WORK ITEM: Before you reproduce the entries that follow, strip out any image they contain and keep the rest exact.

RECORDS TO USE:
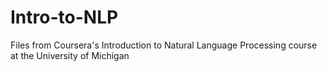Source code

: # Intro-to-NLP

Files from Coursera's Introduction to Natural Language Processing course at the University of Michigan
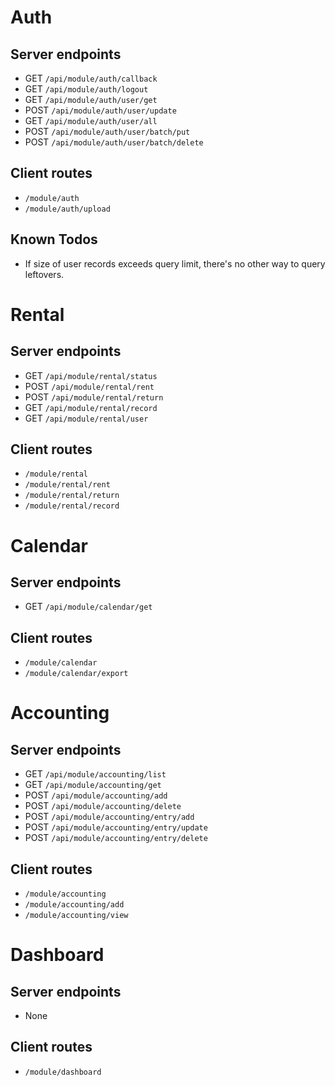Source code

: # Auth

## Server endpoints

- GET `/api/module/auth/callback`
- GET `/api/module/auth/logout`
- GET `/api/module/auth/user/get`
- POST `/api/module/auth/user/update`
- GET `/api/module/auth/user/all`
- POST `/api/module/auth/user/batch/put`
- POST `/api/module/auth/user/batch/delete`

## Client routes

- `/module/auth`
- `/module/auth/upload`

## Known Todos
- If size of user records exceeds query limit, there's no other way to query leftovers.

# Rental

## Server endpoints

- GET `/api/module/rental/status`
- POST `/api/module/rental/rent`
- POST `/api/module/rental/return`
- GET `/api/module/rental/record`
- GET `/api/module/rental/user`

## Client routes

- `/module/rental`
- `/module/rental/rent`
- `/module/rental/return`
- `/module/rental/record`

# Calendar

## Server endpoints

- GET `/api/module/calendar/get`

## Client routes

- `/module/calendar`
- `/module/calendar/export`

# Accounting

## Server endpoints

- GET `/api/module/accounting/list`
- GET `/api/module/accounting/get`
- POST `/api/module/accounting/add`
- POST `/api/module/accounting/delete`
- POST `/api/module/accounting/entry/add`
- POST `/api/module/accounting/entry/update`
- POST `/api/module/accounting/entry/delete`

## Client routes

- `/module/accounting`
- `/module/accounting/add`
- `/module/accounting/view`

# Dashboard

## Server endpoints

- None

## Client routes

- `/module/dashboard`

TASK RESPONSE:
Source code

: # Intro-to-NLP

Files from Coursera's Introduction to Natural Language Processing course at the University of Michigan
Source code

: # Auth

## Server endpoints

- GET `/api/module/auth/callback`
- GET `/api/module/auth/logout`
- GET `/api/module/auth/user/get`
- POST `/api/module/auth/user/update`
- GET `/api/module/auth/user/all`
- POST `/api/module/auth/user/batch/put`
- POST `/api/module/auth/user/batch/delete`

## Client routes

- `/module/auth`
- `/module/auth/upload`

## Known Todos
- If size of user records exceeds query limit, there's no other way to query leftovers.

# Rental

## Server endpoints

- GET `/api/module/rental/status`
- POST `/api/module/rental/rent`
- POST `/api/module/rental/return`
- GET `/api/module/rental/record`
- GET `/api/module/rental/user`

## Client routes

- `/module/rental`
- `/module/rental/rent`
- `/module/rental/return`
- `/module/rental/record`

# Calendar

## Server endpoints

- GET `/api/module/calendar/get`

## Client routes

- `/module/calendar`
- `/module/calendar/export`

# Accounting

## Server endpoints

- GET `/api/module/accounting/list`
- GET `/api/module/accounting/get`
- POST `/api/module/accounting/add`
- POST `/api/module/accounting/delete`
- POST `/api/module/accounting/entry/add`
- POST `/api/module/accounting/entry/update`
- POST `/api/module/accounting/entry/delete`

## Client routes

- `/module/accounting`
- `/module/accounting/add`
- `/module/accounting/view`

# Dashboard

## Server endpoints

- None

## Client routes

- `/module/dashboard`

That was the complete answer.